SingTel – OCBC

Affirms FY08 guidance, upgrade to BUY

Cost pressures remain in 3Q08. Singapore Telecommunications Ltd (SingTel) reported a decent set of 3Q08 results. Revenue rose 11.4% YoY (+3.9% QoQ) to S$3,825.0m, driven by revenue growth of 11% in the Singapore business and the A$ appreciation of nearly 8%, although PATMI slipped 4.2% YoY and 3.7% QoQ to S$952.3m. However, underlying profit jumped 21.7% YoY and also inched up 2.2% QoQ to S$931.4m, once we exclude the exceptional items, albeit off the 5.2% QoQ pace seen in 2Q08. Operational EBITDA rose 7.5% YoY and 1.1% QoQ to S$1,135.5m, but margins have come off further to 29.7% in 3Q08, versus 30.4% in 2Q08 and 30.8% in 3Q07, no doubt reflecting continued cost pressures in Singapore and Australia as we had expected.

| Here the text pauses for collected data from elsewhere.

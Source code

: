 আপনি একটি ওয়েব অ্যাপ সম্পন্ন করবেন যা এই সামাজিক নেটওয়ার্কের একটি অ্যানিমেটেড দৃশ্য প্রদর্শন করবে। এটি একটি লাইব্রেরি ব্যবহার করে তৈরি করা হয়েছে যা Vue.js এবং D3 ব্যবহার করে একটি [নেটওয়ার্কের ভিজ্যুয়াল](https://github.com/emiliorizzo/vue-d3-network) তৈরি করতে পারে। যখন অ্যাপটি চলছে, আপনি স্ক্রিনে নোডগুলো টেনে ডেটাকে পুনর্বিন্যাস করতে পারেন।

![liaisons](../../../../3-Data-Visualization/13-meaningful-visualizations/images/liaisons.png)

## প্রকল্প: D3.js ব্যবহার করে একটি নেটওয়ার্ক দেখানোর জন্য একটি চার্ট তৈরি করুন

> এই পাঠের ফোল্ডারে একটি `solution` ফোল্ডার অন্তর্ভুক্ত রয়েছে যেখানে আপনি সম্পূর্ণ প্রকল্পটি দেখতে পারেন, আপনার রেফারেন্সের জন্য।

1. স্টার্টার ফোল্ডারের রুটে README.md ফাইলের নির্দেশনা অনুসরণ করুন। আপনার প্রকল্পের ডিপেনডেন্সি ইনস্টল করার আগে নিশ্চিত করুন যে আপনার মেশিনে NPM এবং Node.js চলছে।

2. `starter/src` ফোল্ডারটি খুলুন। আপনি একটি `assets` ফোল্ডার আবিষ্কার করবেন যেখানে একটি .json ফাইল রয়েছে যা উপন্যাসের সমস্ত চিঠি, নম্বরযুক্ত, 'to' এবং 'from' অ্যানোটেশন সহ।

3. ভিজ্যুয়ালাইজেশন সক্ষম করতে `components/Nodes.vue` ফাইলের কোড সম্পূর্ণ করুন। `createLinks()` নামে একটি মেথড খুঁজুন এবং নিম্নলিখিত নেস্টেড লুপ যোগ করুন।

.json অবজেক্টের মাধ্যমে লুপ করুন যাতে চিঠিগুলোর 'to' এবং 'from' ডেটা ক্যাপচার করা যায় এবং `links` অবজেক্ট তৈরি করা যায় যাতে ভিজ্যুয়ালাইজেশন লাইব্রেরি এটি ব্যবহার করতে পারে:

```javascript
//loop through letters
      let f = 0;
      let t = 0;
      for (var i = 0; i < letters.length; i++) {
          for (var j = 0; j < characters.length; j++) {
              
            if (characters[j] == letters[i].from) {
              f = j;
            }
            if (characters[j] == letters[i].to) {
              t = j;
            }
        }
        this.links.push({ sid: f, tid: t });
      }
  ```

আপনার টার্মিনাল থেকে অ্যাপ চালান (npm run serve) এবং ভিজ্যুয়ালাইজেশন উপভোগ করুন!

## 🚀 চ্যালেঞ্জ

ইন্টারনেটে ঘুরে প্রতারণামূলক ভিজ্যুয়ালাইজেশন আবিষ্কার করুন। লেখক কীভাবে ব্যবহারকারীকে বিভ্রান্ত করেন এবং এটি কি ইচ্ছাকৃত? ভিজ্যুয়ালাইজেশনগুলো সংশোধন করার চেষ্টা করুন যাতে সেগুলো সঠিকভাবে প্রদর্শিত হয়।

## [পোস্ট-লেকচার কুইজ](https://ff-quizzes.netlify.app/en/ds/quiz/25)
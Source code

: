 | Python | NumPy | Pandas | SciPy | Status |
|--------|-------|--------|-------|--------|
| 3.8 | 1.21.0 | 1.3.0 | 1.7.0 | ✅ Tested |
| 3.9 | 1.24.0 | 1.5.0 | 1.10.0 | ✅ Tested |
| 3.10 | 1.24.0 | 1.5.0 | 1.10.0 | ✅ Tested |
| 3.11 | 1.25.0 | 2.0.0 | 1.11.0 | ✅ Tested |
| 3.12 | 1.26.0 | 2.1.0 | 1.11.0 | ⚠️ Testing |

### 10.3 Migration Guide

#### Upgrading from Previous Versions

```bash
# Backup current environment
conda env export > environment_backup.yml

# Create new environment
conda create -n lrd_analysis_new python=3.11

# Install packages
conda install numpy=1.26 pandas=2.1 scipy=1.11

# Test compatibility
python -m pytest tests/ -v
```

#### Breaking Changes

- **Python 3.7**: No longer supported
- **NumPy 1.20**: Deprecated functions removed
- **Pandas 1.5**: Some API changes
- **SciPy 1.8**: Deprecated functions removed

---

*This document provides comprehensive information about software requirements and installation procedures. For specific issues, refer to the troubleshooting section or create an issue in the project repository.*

Associates did better in 3Q08. In addition, we also saw good growth from its regional associates, where their collective pre-tax contribution grew 31.2% YoY and also 4.8% QoQ. This time around, the star performer was Globe Telecom in Philippines, which saw pre-tax profit surged 55.5% YoY and 14.1% QoQ to S$81.0m, boosted by both a 7% appreciation in the PHP against SGD and also robust subscriber growth. For the quarter, SingTel also saw a sharp 53% YoY (+11% QoQ) jump in its mobile subscribers to hit 171.5m, with the bulk coming from its latest investment in Pakistan’s Warid Telecom. Management expects to continue to aggressively grow its network and customers there, as it is a market with low penetration rate.

Affirms its FY08 guidance. Going forward, management also affirmed its previous FY08 guidance and continues to expect revenue from Singapore to grow at single-digit rate and Australia to grow along with the market, with pre-tax earnings growth from its regional mobile business at doubledigit level. And as the 9M08 revenue of S$9,992.8m (+10.9%) already met 83.2% of our FY08 estimate and the underlying profit of S$2,712.9m (+16.3%) met 80.4% of our forecast, we are bumping up our estimates by around 4.4%. However, we have left our FY09 estimates largely unchanged, as margin compression and high acquisition/retention costs may negate subscriber growth.

Upgrade to BUY. In line with its better operational performance, we have also revised up our fair value from S$3.91 to S$4.35. As there is now nearly 11.6% upside from here, we upgrade our call to BUY.